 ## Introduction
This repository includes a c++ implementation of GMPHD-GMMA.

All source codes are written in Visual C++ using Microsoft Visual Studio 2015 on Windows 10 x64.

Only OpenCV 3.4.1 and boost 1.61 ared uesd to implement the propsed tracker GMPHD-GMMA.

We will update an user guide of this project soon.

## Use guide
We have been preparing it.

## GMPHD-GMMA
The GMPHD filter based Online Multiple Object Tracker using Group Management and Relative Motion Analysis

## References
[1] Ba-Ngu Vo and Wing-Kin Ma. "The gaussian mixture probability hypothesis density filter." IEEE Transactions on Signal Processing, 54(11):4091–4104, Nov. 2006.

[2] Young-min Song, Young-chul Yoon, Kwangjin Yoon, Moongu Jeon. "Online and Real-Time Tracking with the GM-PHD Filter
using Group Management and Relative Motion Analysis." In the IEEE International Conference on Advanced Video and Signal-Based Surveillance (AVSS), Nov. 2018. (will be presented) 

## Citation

* * *

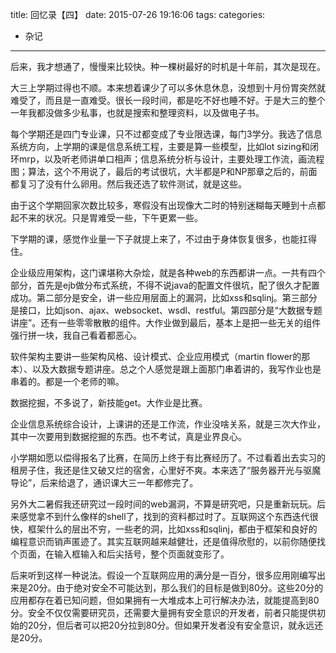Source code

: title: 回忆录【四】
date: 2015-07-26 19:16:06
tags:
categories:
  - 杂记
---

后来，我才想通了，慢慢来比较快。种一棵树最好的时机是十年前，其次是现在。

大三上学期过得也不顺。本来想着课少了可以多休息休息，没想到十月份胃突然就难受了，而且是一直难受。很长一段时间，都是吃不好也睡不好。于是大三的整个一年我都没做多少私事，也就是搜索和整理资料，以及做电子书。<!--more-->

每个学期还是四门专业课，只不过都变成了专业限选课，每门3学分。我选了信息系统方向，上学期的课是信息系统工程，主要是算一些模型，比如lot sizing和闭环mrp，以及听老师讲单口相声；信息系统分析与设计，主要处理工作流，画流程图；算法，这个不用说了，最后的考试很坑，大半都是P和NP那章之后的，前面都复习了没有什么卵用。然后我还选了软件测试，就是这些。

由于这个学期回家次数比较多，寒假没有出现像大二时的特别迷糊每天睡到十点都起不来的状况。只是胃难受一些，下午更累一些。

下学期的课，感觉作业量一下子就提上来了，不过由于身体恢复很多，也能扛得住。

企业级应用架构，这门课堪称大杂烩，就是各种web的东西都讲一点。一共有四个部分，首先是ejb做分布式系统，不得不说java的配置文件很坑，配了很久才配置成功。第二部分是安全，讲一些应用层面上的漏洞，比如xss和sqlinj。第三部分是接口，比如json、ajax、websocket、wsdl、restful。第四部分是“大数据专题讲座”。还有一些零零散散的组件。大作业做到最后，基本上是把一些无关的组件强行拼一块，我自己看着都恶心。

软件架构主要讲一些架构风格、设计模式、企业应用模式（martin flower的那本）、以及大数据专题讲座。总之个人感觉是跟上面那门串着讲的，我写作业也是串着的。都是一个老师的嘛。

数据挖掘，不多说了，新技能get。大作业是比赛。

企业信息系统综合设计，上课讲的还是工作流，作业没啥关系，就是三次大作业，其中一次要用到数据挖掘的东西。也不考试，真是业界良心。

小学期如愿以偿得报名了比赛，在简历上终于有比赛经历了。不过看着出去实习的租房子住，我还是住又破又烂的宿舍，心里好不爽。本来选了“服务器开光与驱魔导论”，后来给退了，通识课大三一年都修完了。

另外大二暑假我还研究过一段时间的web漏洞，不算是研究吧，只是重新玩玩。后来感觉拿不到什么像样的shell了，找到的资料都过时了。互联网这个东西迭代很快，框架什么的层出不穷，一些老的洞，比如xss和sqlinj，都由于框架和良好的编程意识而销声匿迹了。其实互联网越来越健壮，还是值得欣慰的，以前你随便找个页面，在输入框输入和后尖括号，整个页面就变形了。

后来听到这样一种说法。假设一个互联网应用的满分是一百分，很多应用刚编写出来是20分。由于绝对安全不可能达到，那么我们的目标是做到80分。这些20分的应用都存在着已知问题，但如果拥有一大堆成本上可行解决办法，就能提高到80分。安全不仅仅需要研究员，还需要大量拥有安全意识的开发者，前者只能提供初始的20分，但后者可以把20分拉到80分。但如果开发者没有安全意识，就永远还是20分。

- [Exercise directions] Reproduce verbatim only the segment of the listing bounded by the line containing "## Use guide" and the line containing "## Citation", with both boundary lines included.

- [Output for this task]
## Use guide
We have been preparing it.

## GMPHD-GMMA
The GMPHD filter based Online Multiple Object Tracker using Group Management and Relative Motion Analysis

## References
[1] Ba-Ngu Vo and Wing-Kin Ma. "The gaussian mixture probability hypothesis density filter." IEEE Transactions on Signal Processing, 54(11):4091–4104, Nov. 2006.

[2] Young-min Song, Young-chul Yoon, Kwangjin Yoon, Moongu Jeon. "Online and Real-Time Tracking with the GM-PHD Filter
using Group Management and Relative Motion Analysis." In the IEEE International Conference on Advanced Video and Signal-Based Surveillance (AVSS), Nov. 2018. (will be presented) 

## Citation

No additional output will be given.